● What to work on
Using the data below, find how many lines include the word "actions" and report that figure alone.
==== Material provided ====
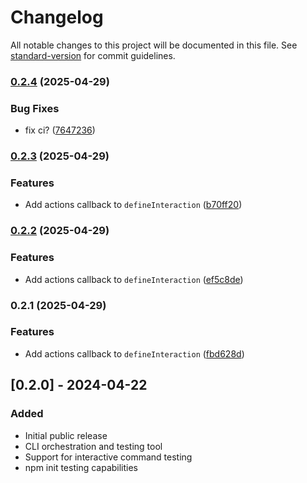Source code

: # Changelog

All notable changes to this project will be documented in this file. See [standard-version](https://github.com/conventional-changelog/standard-version) for commit guidelines.

### [0.2.4](https://github.com/Lms24/clifty/compare/v0.2.3...v0.2.4) (2025-04-29)


### Bug Fixes

* fix ci? ([7647236](https://github.com/Lms24/clifty/commit/7647236cb578d4af88ecf184b1297d3aef172d1c))

### [0.2.3](https://github.com/Lms24/clifty/compare/v0.2.2...v0.2.3) (2025-04-29)


### Features

* Add actions callback to `defineInteraction` ([b70ff20](https://github.com/Lms24/clifty/commit/b70ff20025d727a8acf079ff92b89976c927b8d7))

### [0.2.2](https://github.com/Lms24/clifty/compare/v0.2.1...v0.2.2) (2025-04-29)


### Features

* Add actions callback to `defineInteraction` ([ef5c8de](https://github.com/Lms24/clifty/commit/ef5c8de252ce5d416a9b21da5de76f934c179441))

### 0.2.1 (2025-04-29)


### Features

* Add actions callback to `defineInteraction` ([fbd628d](https://github.com/Lms24/clifty/commit/fbd628d2a04c09738066d9d9c0865869fd71b31a))

## [0.2.0] - 2024-04-22

### Added

- Initial public release
- CLI orchestration and testing tool
- Support for interactive command testing
- npm init testing capabilities
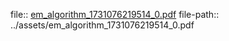 file:: [em_algorithm_1731076219514_0.pdf](../assets/em_algorithm_1731076219514_0.pdf)
file-path:: ../assets/em_algorithm_1731076219514_0.pdf

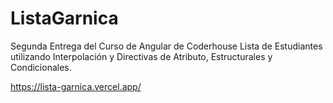 # ListaGarnica

Segunda Entrega del Curso de Angular de Coderhouse
Lista de Estudiantes utilizando Interpolación y Directivas de Atributo, Estructurales y Condicionales.


https://lista-garnica.vercel.app/
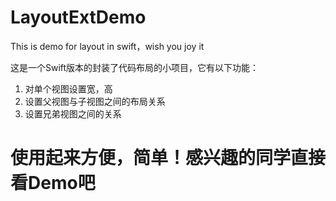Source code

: # LayoutExtDemo
This is demo for layout in swift，wish you joy it

这是一个Swift版本的封装了代码布局的小项目，它有以下功能：<br/>
<ol>
<li>对单个视图设置宽，高</li>
<li>设置父视图与子视图之间的布局关系</li>
<li>设置兄弟视图之间的关系</li>
</ol>
<h1>使用起来方便，简单！感兴趣的同学直接看Demo吧</h1>

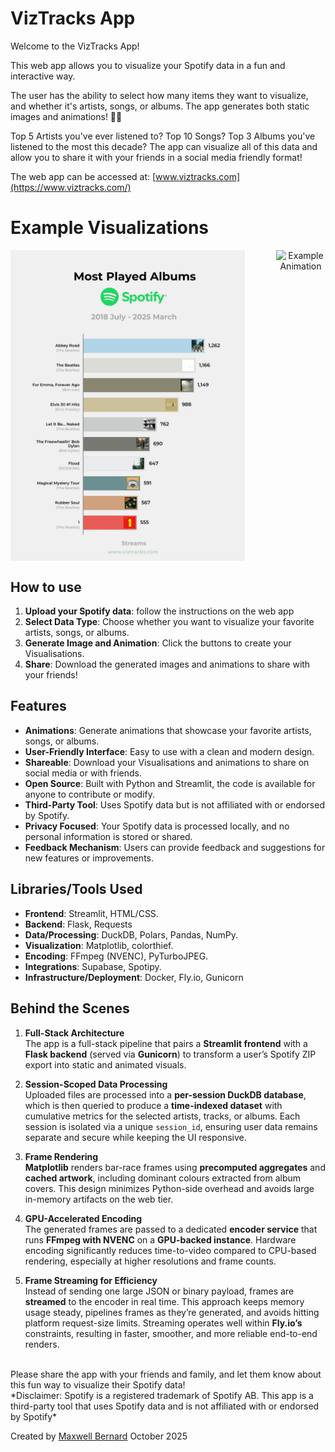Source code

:# VizTracks App
Welcome to the VizTracks App!

This web app allows you to visualize your Spotify data in a fun and interactive way.

The user has the ability to select how many items they want to visualize, and whether it's artists, songs, or albums. The app generates both static images and animations! 🎵🎵

Top 5 Artists you've ever listened to? Top 10 Songs? Top 3 Albums you've listened to the most this decade? The app can visualize all of this data and allow you to share it with your friends in a social media friendly format! 

The web app can be accessed at: [www.viztracks.com](https://www.viztracks.com/)

# Example Visualizations

<p align="center" style="display: flex; justify-content: center; gap: 50px;">
    <img src="./assets/visuals/album_name_Streams_visual_max.jpg" alt="Example Visualization 1" width="375">
    <img src="./assets/visuals/artist_name_Streams_animation.gif" alt="Example Animation" width="375">
</p>

## How to use
1. **Upload your Spotify data**: follow the instructions on the web app
2. **Select Data Type**: Choose whether you want to visualize your favorite artists, songs, or albums.
3. **Generate Image and Animation**: Click the buttons to create your Visualisations.
4. **Share**: Download the generated images and animations to share with your friends!



## Features
- **Animations**: Generate animations that showcase your favorite artists, songs, or albums.
- **User-Friendly Interface**: Easy to use with a clean and modern design.
- **Shareable**: Download your Visualisations and animations to share on social media or with friends.
- **Open Source**: Built with Python and Streamlit, the code is available for anyone to contribute or modify.
- **Third-Party Tool**: Uses Spotify data but is not affiliated with or endorsed by Spotify.
- **Privacy Focused**: Your Spotify data is processed locally, and no personal information is stored or shared.
- **Feedback Mechanism**: Users can provide feedback and suggestions for new features or improvements.

## Libraries/Tools Used
- **Frontend**: Streamlit, HTML/CSS.
- **Backend**: Flask, Requests
- **Data/Processing**: DuckDB, Polars, Pandas, NumPy.
- **Visualization**: Matplotlib, colorthief.
- **Encoding**: FFmpeg (NVENC), PyTurboJPEG.
- **Integrations**: Supabase, Spotipy.
- **Infrastructure/Deployment**: Docker, Fly.io, Gunicorn

## Behind the Scenes

1. **Full-Stack Architecture**  
   The app is a full-stack pipeline that pairs a **Streamlit frontend** with a **Flask backend** (served via **Gunicorn**) to transform a user’s Spotify ZIP export into static and animated visuals.  

2. **Session-Scoped Data Processing**  
   Uploaded files are processed into a **per-session DuckDB database**, which is then queried to produce a **time-indexed dataset** with cumulative metrics for the selected artists, tracks, or albums. Each session is isolated via a unique `session_id`, ensuring user data remains separate and secure while keeping the UI responsive.  

3. **Frame Rendering**  
   **Matplotlib** renders bar-race frames using **precomputed aggregates** and **cached artwork**, including dominant colours extracted from album covers. This design minimizes Python-side overhead and avoids large in-memory artifacts on the web tier.  

4. **GPU-Accelerated Encoding**  
   The generated frames are passed to a dedicated **encoder service** that runs **FFmpeg with NVENC** on a **GPU-backed instance**. Hardware encoding significantly reduces time-to-video compared to CPU-based rendering, especially at higher resolutions and frame counts.  

5. **Frame Streaming for Efficiency**  
   Instead of sending one large JSON or binary payload, frames are **streamed** to the encoder in real time. This approach keeps memory usage steady, pipelines frames as they’re generated, and avoids hitting platform request-size limits. Streaming operates well within **Fly.io’s** constraints, resulting in faster, smoother, and more reliable end-to-end renders.  

<br>
Please share the app with your friends and family, and let them know about this fun way to visualize their Spotify data!

<br>
*Disclaimer: Spotify is a registered trademark of Spotify AB. This app is a third-party tool that uses Spotify data and is not affiliated with or endorsed by Spotify*

<br>

Created by [Maxwell Bernard](https://github.com/maxwell-bernard)
October 2025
====
● Expected answer
3